Чем больше асимметрии между чем-то и функцией от чего-то, тем больше и разница между ними. В итоге может оказаться, что у них нет вообще ничего общего.
Это рассуждение кажется тривиальным, но из него следуют очень важные выводы. Обычная наука – не «социально-экономическая», а разумная – это понимает. Один из тех, кто избежал проблемы слияния, – Джим Саймонс, великий математик, сделавший состояние благодаря сложнейшей математической модели, которая позволяет заключать сделки на разных рынках. Она имитирует методы купли-продажи, практикуемые теми самыми людьми классом ниже «синих воротничков», и анализирует статистические данные лучше, чем кто-либо на планете Земля. Саймонс утверждает, что не берет на работу экономистов и финансистов, – только физиков и математиков, которые не теоретизируют, а распознают паттерны и изучают внутреннюю логику процессов. Саймонс никогда не прислушивается к экономистам и не читает их статей.
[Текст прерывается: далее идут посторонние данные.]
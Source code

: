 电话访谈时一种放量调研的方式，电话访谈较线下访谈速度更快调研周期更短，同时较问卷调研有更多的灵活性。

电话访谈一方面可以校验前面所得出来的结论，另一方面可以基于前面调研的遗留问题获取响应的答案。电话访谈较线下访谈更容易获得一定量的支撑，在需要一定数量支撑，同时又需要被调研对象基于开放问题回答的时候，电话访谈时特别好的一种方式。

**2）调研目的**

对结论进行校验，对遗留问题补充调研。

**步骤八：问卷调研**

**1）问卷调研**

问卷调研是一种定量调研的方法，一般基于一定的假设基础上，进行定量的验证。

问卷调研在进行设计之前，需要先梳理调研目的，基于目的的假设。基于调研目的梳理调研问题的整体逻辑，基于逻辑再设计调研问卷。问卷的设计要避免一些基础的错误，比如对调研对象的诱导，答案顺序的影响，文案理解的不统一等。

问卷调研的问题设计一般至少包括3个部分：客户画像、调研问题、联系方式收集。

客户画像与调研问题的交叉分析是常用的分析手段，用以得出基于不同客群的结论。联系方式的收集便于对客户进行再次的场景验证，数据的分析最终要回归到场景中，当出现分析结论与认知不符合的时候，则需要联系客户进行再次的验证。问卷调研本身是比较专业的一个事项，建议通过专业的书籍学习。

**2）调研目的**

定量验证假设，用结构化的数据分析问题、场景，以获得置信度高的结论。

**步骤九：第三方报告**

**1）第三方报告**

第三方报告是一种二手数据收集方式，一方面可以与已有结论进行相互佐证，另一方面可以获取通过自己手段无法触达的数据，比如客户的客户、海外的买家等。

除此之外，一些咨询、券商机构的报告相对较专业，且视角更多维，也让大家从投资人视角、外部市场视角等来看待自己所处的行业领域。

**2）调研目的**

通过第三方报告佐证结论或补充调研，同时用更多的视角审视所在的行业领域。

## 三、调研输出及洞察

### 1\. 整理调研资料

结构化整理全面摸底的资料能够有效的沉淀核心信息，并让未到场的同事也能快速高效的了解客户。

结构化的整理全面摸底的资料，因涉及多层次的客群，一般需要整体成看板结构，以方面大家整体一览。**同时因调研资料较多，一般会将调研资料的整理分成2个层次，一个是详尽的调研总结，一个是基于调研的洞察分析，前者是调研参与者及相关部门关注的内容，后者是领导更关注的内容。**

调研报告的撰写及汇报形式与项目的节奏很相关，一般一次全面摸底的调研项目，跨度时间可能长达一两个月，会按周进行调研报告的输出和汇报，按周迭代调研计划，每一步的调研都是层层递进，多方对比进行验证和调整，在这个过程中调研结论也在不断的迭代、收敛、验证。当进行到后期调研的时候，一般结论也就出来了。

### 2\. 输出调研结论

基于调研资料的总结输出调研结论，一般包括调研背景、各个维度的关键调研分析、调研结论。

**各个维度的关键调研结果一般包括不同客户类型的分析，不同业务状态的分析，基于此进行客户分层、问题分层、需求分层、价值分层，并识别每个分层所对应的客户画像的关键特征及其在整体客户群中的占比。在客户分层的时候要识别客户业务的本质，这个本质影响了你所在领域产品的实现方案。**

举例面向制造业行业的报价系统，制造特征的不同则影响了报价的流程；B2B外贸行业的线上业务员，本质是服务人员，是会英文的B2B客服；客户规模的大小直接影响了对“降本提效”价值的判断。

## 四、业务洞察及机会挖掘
Великий экономист Ариэль Рубинштейн принимает заблуждение «зеленого леса»; для того, чтобы сделать это, нужно быть очень умным и честным человеком. Рубинштейн – один из лидеров в области теории игр, которая сводится к мысленным экспериментам; он также является величайшим знатоком кафе, в которых думает и сочиняет, куда бы ни занесла его судьба. Рубинштейн вовсе не утверждает, что его теоретическое знание может быть переведено – им самим – во что-то откровенно практическое. Для него экономика – это басня: сочинитель басен стимулирует воображение слушателей, он может косвенно вдохновить кого-нибудь на что-то дельное, но наставлять и указывать, что именно нужно делать, ему не положено. Теория должна оставаться независимой от практики, и наоборот, – и нам не следует отрывать ученых-экономистов от их кафедр и давать им право принятия решений. Экономика – не наука, формирование политики – не ее дело.
В своих интеллектуальных мемуарах Рубинштейн вспоминает, как пытался побудить ливанского базарного торговца не следовать древним правилам, а торговаться при помощи концепций теории игр. Предложенный метод не сработал – стороны не смогли договориться о цене, которая устроила бы и продавца, и покупателя. Торговец сказал Рубинштейну: «Мы торгуемся по своим правилам уже много поколений, а ты приходишь и хочешь все изменить?» Рубинштейн заключает: «Когда я уходил, мое лицо горело от стыда». Если бы среди экономистов нашлась еще пара таких, как Рубинштейн, жизнь на земле была бы куда лучше.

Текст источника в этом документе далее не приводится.